まず、Androidってよく分からないって理由で避ける人もいると思いますが、本機種は良くも悪くもシャープの手がかなり入っており、国内メーカーが国内向けの携帯電話で培ってきた工夫が随所に見られ、特に気負うことなく使えると思います。もちろん使用できるアプリは他のAndroid端末と同じものが大半ですので、アプリを起動してしまえば他機種と大差はありません。

IS01のキーボード
大き目のキーボードの他、Android向けのボタンやトラックボールも

キーボード
IS01の一番の特徴は物理qwertyキーを搭載している点に尽きるでしょう。ソフトキーよりハードキーがいいという方は多くいますし、この端末のキーボードはなかなかよくできています。ケータイよりも一般的なパソコンに近い感覚で、軽いタッチで深く沈み込んでくれるので、打ち込んでいる感覚がしっかりあります。配列も、shiftが最下段にある以外は素直な並びをしているので慣れやすいでしょう。

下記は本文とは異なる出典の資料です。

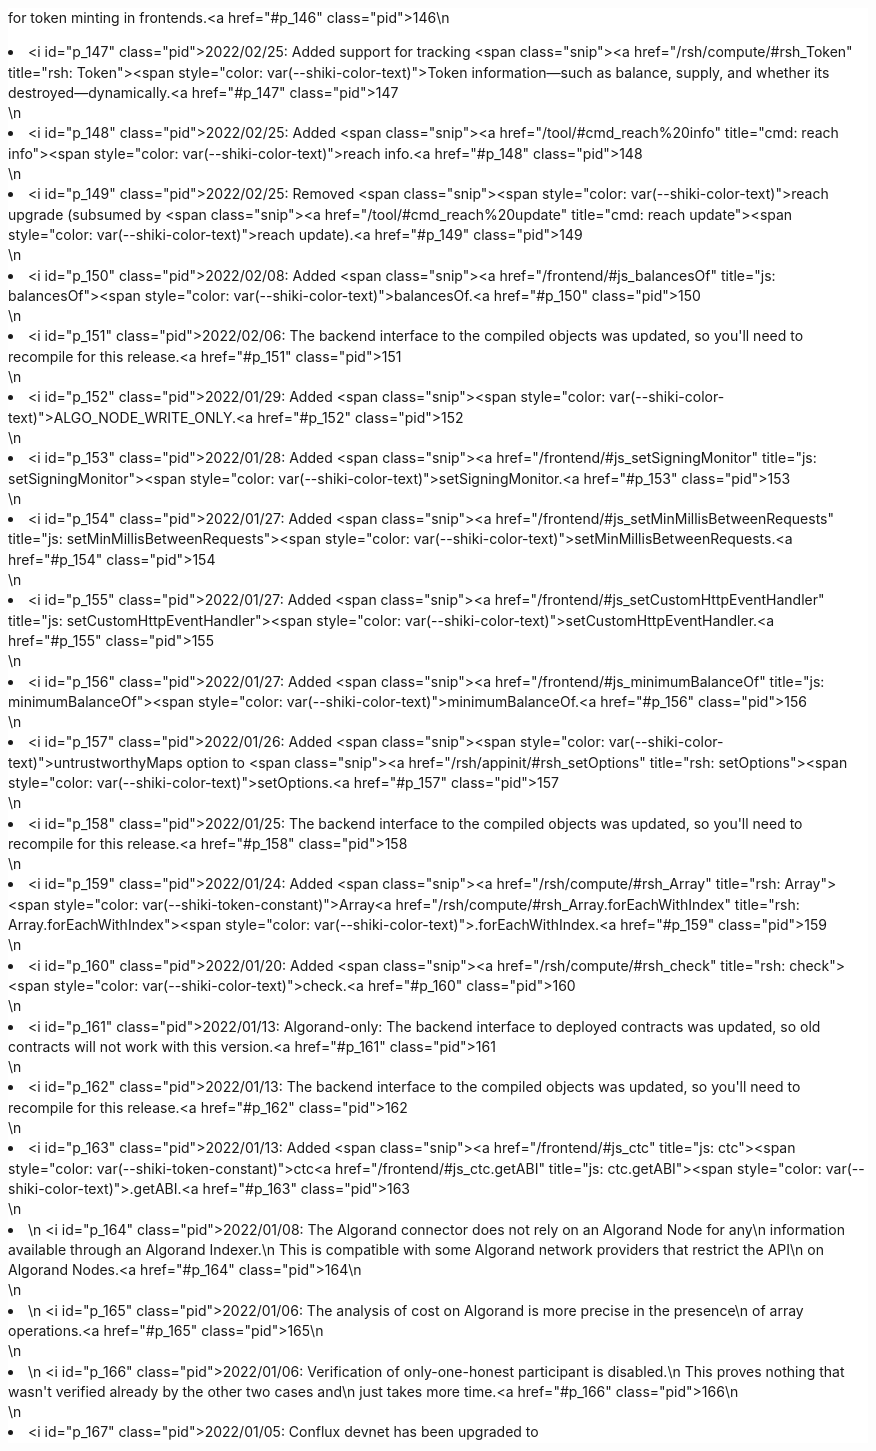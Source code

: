 for token minting in frontends.<a href=\"#p_146\" class=\"pid\">146</a></li>\n  <li><i id=\"p_147\" class=\"pid\"></i>2022/02/25: Added support for tracking <span class=\"snip\"><a href=\"/rsh/compute/#rsh_Token\" title=\"rsh: Token\"><span style=\"color: var(--shiki-color-text)\">Token</span></a></span> information—such as balance, supply, and whether its destroyed—dynamically.<a href=\"#p_147\" class=\"pid\">147</a></li>\n  <li><i id=\"p_148\" class=\"pid\"></i>2022/02/25: Added <span class=\"snip\"><a href=\"/tool/#cmd_reach%20info\" title=\"cmd: reach info\"><span style=\"color: var(--shiki-color-text)\">reach info</span></a></span>.<a href=\"#p_148\" class=\"pid\">148</a></li>\n  <li><i id=\"p_149\" class=\"pid\"></i>2022/02/25: Removed <span class=\"snip\"><span style=\"color: var(--shiki-color-text)\">reach upgrade</span></span> (subsumed by <span class=\"snip\"><a href=\"/tool/#cmd_reach%20update\" title=\"cmd: reach update\"><span style=\"color: var(--shiki-color-text)\">reach update</span></a></span>).<a href=\"#p_149\" class=\"pid\">149</a></li>\n  <li><i id=\"p_150\" class=\"pid\"></i>2022/02/08: Added <span class=\"snip\"><a href=\"/frontend/#js_balancesOf\" title=\"js: balancesOf\"><span style=\"color: var(--shiki-color-text)\">balancesOf</span></a></span>.<a href=\"#p_150\" class=\"pid\">150</a></li>\n  <li><i id=\"p_151\" class=\"pid\"></i>2022/02/06: The backend interface to the compiled objects was updated, so you'll need to recompile for this release.<a href=\"#p_151\" class=\"pid\">151</a></li>\n  <li><i id=\"p_152\" class=\"pid\"></i>2022/01/29: Added <span class=\"snip\"><span style=\"color: var(--shiki-color-text)\">ALGO_NODE_WRITE_ONLY</span></span>.<a href=\"#p_152\" class=\"pid\">152</a></li>\n  <li><i id=\"p_153\" class=\"pid\"></i>2022/01/28: Added <span class=\"snip\"><a href=\"/frontend/#js_setSigningMonitor\" title=\"js: setSigningMonitor\"><span style=\"color: var(--shiki-color-text)\">setSigningMonitor</span></a></span>.<a href=\"#p_153\" class=\"pid\">153</a></li>\n  <li><i id=\"p_154\" class=\"pid\"></i>2022/01/27: Added <span class=\"snip\"><a href=\"/frontend/#js_setMinMillisBetweenRequests\" title=\"js: setMinMillisBetweenRequests\"><span style=\"color: var(--shiki-color-text)\">setMinMillisBetweenRequests</span></a></span>.<a href=\"#p_154\" class=\"pid\">154</a></li>\n  <li><i id=\"p_155\" class=\"pid\"></i>2022/01/27: Added <span class=\"snip\"><a href=\"/frontend/#js_setCustomHttpEventHandler\" title=\"js: setCustomHttpEventHandler\"><span style=\"color: var(--shiki-color-text)\">setCustomHttpEventHandler</span></a></span>.<a href=\"#p_155\" class=\"pid\">155</a></li>\n  <li><i id=\"p_156\" class=\"pid\"></i>2022/01/27: Added <span class=\"snip\"><a href=\"/frontend/#js_minimumBalanceOf\" title=\"js: minimumBalanceOf\"><span style=\"color: var(--shiki-color-text)\">minimumBalanceOf</span></a></span>.<a href=\"#p_156\" class=\"pid\">156</a></li>\n  <li><i id=\"p_157\" class=\"pid\"></i>2022/01/26: Added <span class=\"snip\"><span style=\"color: var(--shiki-color-text)\">untrustworthyMaps</span></span> option to <span class=\"snip\"><a href=\"/rsh/appinit/#rsh_setOptions\" title=\"rsh: setOptions\"><span style=\"color: var(--shiki-color-text)\">setOptions</span></a></span>.<a href=\"#p_157\" class=\"pid\">157</a></li>\n  <li><i id=\"p_158\" class=\"pid\"></i>2022/01/25: The backend interface to the compiled objects was updated, so you'll need to recompile for this release.<a href=\"#p_158\" class=\"pid\">158</a></li>\n  <li><i id=\"p_159\" class=\"pid\"></i>2022/01/24: Added <span class=\"snip\"><a href=\"/rsh/compute/#rsh_Array\" title=\"rsh: Array\"><span style=\"color: var(--shiki-token-constant)\">Array</span></a><a href=\"/rsh/compute/#rsh_Array.forEachWithIndex\" title=\"rsh: Array.forEachWithIndex\"><span style=\"color: var(--shiki-color-text)\">.forEachWithIndex</span></a></span>.<a href=\"#p_159\" class=\"pid\">159</a></li>\n  <li><i id=\"p_160\" class=\"pid\"></i>2022/01/20: Added <span class=\"snip\"><a href=\"/rsh/compute/#rsh_check\" title=\"rsh: check\"><span style=\"color: var(--shiki-color-text)\">check</span></a></span>.<a href=\"#p_160\" class=\"pid\">160</a></li>\n  <li><i id=\"p_161\" class=\"pid\"></i>2022/01/13: Algorand-only: The backend interface to deployed contracts was updated, so old contracts will not work with this version.<a href=\"#p_161\" class=\"pid\">161</a></li>\n  <li><i id=\"p_162\" class=\"pid\"></i>2022/01/13: The backend interface to the compiled objects was updated, so you'll need to recompile for this release.<a href=\"#p_162\" class=\"pid\">162</a></li>\n  <li><i id=\"p_163\" class=\"pid\"></i>2022/01/13: Added <span class=\"snip\"><a href=\"/frontend/#js_ctc\" title=\"js: ctc\"><span style=\"color: var(--shiki-token-constant)\">ctc</span></a><a href=\"/frontend/#js_ctc.getABI\" title=\"js: ctc.getABI\"><span style=\"color: var(--shiki-color-text)\">.getABI</span></a></span>.<a href=\"#p_163\" class=\"pid\">163</a></li>\n  <li>\n    <i id=\"p_164\" class=\"pid\"></i>2022/01/08: The Algorand connector does not rely on an Algorand Node for any\n    information available through an Algorand Indexer.\n    This is compatible with some Algorand network providers that restrict the API\n    on Algorand Nodes.<a href=\"#p_164\" class=\"pid\">164</a>\n  </li>\n  <li>\n    <i id=\"p_165\" class=\"pid\"></i>2022/01/06: The analysis of cost on Algorand is more precise in the presence\n    of array operations.<a href=\"#p_165\" class=\"pid\">165</a>\n  </li>\n  <li>\n    <i id=\"p_166\" class=\"pid\"></i>2022/01/06: Verification of only-one-honest participant is disabled.\n    This proves nothing that wasn't verified already by the other two cases and\n    just takes more time.<a href=\"#p_166\" class=\"pid\">166</a>\n  </li>\n  <li><i id=\"p_167\" class=\"pid\"></i>2022/01/05: Conflux devnet has been upgraded to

私の手は少し小さめなのか、両手で持ったときに中央付近に配置されたキーが少し押しづらいと感じました。とはいえ、使っているうちに慣れそうな範囲です。キートップは十分な大きさがありますので、指が少し太めな方でも心配いらなそうです。なお、このキートップの文字は光りません。薄暗い場所では少し使いづらいです。

両手で持つだけでなく机に置いて打つのも慣れればできそうです。さすがにパソコンと同じ感覚でとまではいきませんが、両手人差し指と中指である程度快適に入力できています。shiftキーによる文字列選択、矢印キーによるカーソル移動、それに複数キーの組み合わせによるショートカットも豊富に揃っています。外でもバリバリ文章書く!という方はポメラかネットブックでも買った方がいいと思いますが、たまにちょっと書くくらいならIS01でも良いでしょう。実際、このエントリーの本文のほとんどは電車での移動時間にIS01で書きました。

ケータイっぽい仕様とか
IS01にはスマートフォンであまり一般的で無い仕様がいくつかあります。ワンセグチューナや赤外線通信機能の搭載もその一例。外部アンテナの無い端末ですが、ワンセグの感度はなかなかよいです。同じシャープ製のWS020SHで外部アンテナを伸ばしても電波を拾ってくれなかった場所(自宅自室の机の上)でもしっかり映りました。映像を画面左側、右側はデータ放送でもいいですし、大画面を生かして全画面映像での表示も可能です。

国内メーカーの端末らしく、質感にもこだわりが見られます。兄弟機と呼ばれるdocomoのSH-10B(LYNX)のツルツルな外装と異なり、IS01は裏と表にシボ加工が施されたマットな質感。皮の手帳などに近い感じで、とても触り心地が良いです。ツルツルしていないおかげで擦れによる傷も神経質にならなくてよさそうで、多少無造作にカバンから出し入れしても問題ない感じ。蓋をしていればデジモノっぽくない外観も良いと思います。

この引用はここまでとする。